The first IE7 Beta is out. Yes, there are CSS improvements. No, they’re not going to change the world.
Yesterday, Microsoft released a beta of the forthcoming Vista operating system, along with the first beta of IE7. Unfortunately, both are only available to MSDN subscribers.
An XP-compatible version is available from a third party if you have a BitTorrent client.
This is probably breaking all sorts of terms and conditions though, and likely won’t last. Grab it while you can. ( Upon further investigation, the site in question is a BitTorrent tracking site with links to all sorts of other copyrighted material. Since an XP-compatible version of the beta wasn’t announced, I’m guessing it’s probably not a good idea for me to recommend that anyone download it. So, don’t.) My review is based on this version, so if there are significant differences between it and the version that comes with Vista, then this review may be inaccurate.
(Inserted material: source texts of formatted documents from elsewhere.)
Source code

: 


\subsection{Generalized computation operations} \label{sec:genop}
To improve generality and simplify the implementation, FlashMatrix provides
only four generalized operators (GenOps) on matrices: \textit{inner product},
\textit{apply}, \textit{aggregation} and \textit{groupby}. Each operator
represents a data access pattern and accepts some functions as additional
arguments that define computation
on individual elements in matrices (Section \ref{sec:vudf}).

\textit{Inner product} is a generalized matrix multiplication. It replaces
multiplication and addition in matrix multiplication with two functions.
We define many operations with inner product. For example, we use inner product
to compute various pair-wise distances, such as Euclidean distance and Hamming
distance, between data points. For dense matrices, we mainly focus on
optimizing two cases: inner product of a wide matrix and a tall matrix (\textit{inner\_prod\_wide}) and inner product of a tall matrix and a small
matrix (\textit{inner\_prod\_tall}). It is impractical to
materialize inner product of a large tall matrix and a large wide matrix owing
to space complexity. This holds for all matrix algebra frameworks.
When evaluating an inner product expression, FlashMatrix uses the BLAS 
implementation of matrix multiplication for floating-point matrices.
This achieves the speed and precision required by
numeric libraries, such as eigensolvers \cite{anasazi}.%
The first thing you’ll notice upon installing is that it completely replaces IE6, which has been typical IE behaviour since, well, forever. Hence the classic problem of testing multiple versions on one system, until Joe Maddalone came along two years ago and solved the problem for us. Now we need to add a new version to the list of IE archives… for the time being, you can grab the IE6 Eolas Edition which isn’t functionally different from regular IE6 (except for the annoying ‘Click Here to Continue Loading this page’ dialogues) and it will work as expected alongside IE7b1 and your older archives.
Functionally, we should all know by now that things like enhanced security, RSS support, and tabs are included. Here’s a screenshot of how it came together, which through its incompleteness re-enforces the fact that this is just a beta. What’s that blank button next to the tab? Clicking on it opens a new tab. Can anyone spare an icon? (My guess is that this looks a little better in Vista…)
The odd new toolbar layout with dominant back and forward buttons seems to be a new direction for the UI; the only customizable items appear to be the address bar, buttons, and links panels at the bottom, and they cannot be moved higher up within the toolbar. (IE6, in comparison, lets you remix to your heart’s content.)
So what about the rendering? Things have changed, but obviously we were promised only very little for a reason — nothing much has been fixed. Yes, now we have PNG transparency. (compare Panic’s Audion Faces page in IE6 and IE7) Yes, the Peekaboo (IE6, IE7) and Guillotine (IE6, IE7, how the test case is supposed to look) bugs appear to have been addressed. Though without having had a chance to test either very comprehensively, I’ll hold off on saying they’ve actually been fixed just yet.
Other than that? After running through Position Is Everything’s “Explorer Exposed” omnibus, it seems to me that the list of outstanding IE bugs remains long. Line-height bug? Not fixed. Border chaos? Chaotic as ever. Italic overflows? Still buggy. Doubled float margin? Nope. 3px jog? Nuh-uh. Escaping floats? No way.
And what about previously unsupported CSS2 properties? Have we got
:hover support on any element other than
a yet? Sorry. What about selectors? Same as ever. Could we at least ask for a bit of
position: fixed? Keep wishing.
Yeah, after four years of suspense, all we get is an alpha channel. Sorry to be the bearer of bad news, but the IE team kept their mouths shut for a reason; they delivered what was promised, and nothing more. Here’s to IE7.5, I guess…
: From the IE7 beta announcement post linked at the beginning of this article:
Our goal is to get feedback from this group, do a bunch more work around quality (performance, security, reliability, etc.) and some features (e.g. additional standards support beyond what’s in beta 1, additional functionality around tabs and RSS, etc.), and release Beta 2 much more broadly.
So, the IE team has committed to the final release of IE7 having improved CSS support over what was released in beta 1. Let’s hope the improvement is substantial. (Thanks, Kevin)
: More from Molly on WaSP’s role in IE development, what you can do to help, and a plea for patience.
: Oh good, I was hoping we’d get something like this. The IE team has responded to the IE7 Beta feedback with a roadmap of sorts, which clarifies that yes, contrary to the expectations of many, Beta 2 will see quite a bit more CSS support than the first beta.